The airline transport pilot and commercial copilot were conducting a mosquito abatement application flight near Slidell, Louisiana.
Although flight controls were installed in both positions, the pilot typically operated the Beech 65.
During a night, visual approach to landing at their home airfield, the airplane was on the left base leg and overshot the runway’s extended centerline and collided with 80′ power transmission towers and then hit terrain. Both men on board were killed in the crash.
Examination of the airplane did not reveal any preimpact anomalies that would have precluded normal operation.
Both pilots were experienced with night operations, especially at their home airport. The pilot had conducted operations at the airport for 14 years and the copilot for 31 years, which might have led to crew complacency on the approach.
Adequate visibility and moon disk illumination were available, however the area preceding the runway is a marsh and lacks cultural lighting, which can result in black-hole conditions in which pilots may perceive the airplane to be higher than it actually is while conducting an approach visually.
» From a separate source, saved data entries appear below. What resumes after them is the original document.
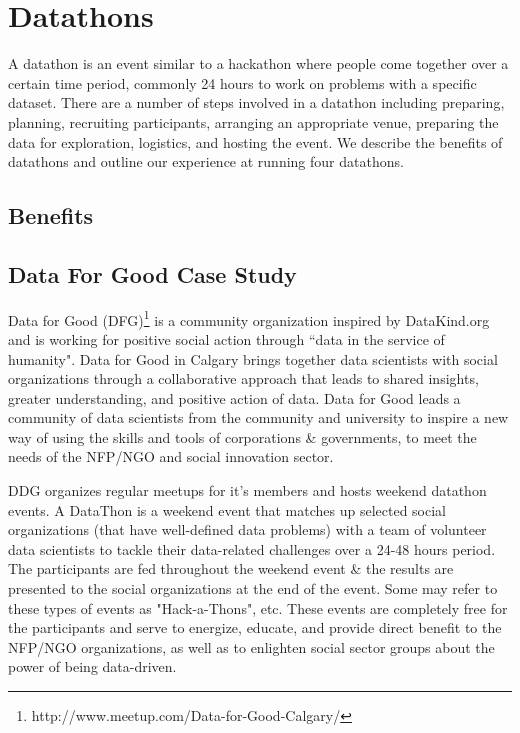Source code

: \section{Datathons}

A datathon is an event similar to a hackathon where people come together over a certain time period, commonly 24 hours to work on problems with a specific dataset. There are a number of steps involved in a datathon including preparing, planning, recruiting participants, arranging an appropriate venue, preparing the data for exploration, logistics, and hosting the event. We describe the benefits of datathons and outline our experience at running four datathons.

\subsection{Benefits}

\subsection{Data For Good Case Study}


Data for Good (DFG)\footnote{http://www.meetup.com/Data-for-Good-Calgary/} is a community organization inspired by DataKind.org and is working for positive social action through ``data in the service of humanity". Data for Good in Calgary brings together data scientists with social organizations through a  collaborative approach that leads to shared insights, greater understanding, and positive action of data. Data for Good leads a community of data scientists from the community and university to inspire a new way of using the skills and tools of corporations \& governments, to meet the needs of the NFP/NGO and social innovation sector.

DDG organizes regular meetups for it's members and hosts weekend datathon events. A DataThon is a weekend event that matches up selected social organizations (that have well-defined data problems) with a team of volunteer data scientists to tackle their data-related challenges over a 24-48 hours period. The participants are fed throughout the weekend event \& the results are presented to the social organizations at the end of the event. Some may refer to these types of events as "Hack-a-Thons", etc. These events are completely free for the participants and serve to energize, educate, and provide direct benefit to the NFP/NGO organizations, as well as to enlighten social sector groups about the power of being data-driven.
The circumstances of the accident are consistent with the pilot experiencing the black hole illusion, which contributed to him flying an approach profile that was too low for the distance remaining to the runway.
It is likely he did not maintain adequate crosscheck of his altimeter and radar altimeter during the approach and that the copilot did not monitor the airplane’s progress, so the flight crew did not recognize that they were not maintaining a safe approach path.
Further, it is likely that neither pilot used the visual glidepath indicator at the airport, which is intended to be a countermeasure against premature descent in visual conditions.
Probable cause: The unstable approach in black-hole conditions, resulting in the airplane overshooting the runway extended centerline and descending well below a safe glidepath for the runway. Contributing to the accident was the lack of monitoring by the copilot allowing the pilot to fly well below a normal glidepath.
NTSB Identification: CEN16FA158
This April 2016 accident report is provided by the National Transportation Safety Board. Published as an educational tool, it is intended to help pilots learn from the misfortunes of others.
The pilot in the left seat was a friend of mine and a great flight instructor. I received several biennial flight reviews from him. He was, as I understand from others, receiving his final checkout on this aircraft. There had been complaints about the unlit power line & towers just north of the field prior to this accident, and thankfully now it is lit, so hopefully this kind of horrible accident will never happen again there.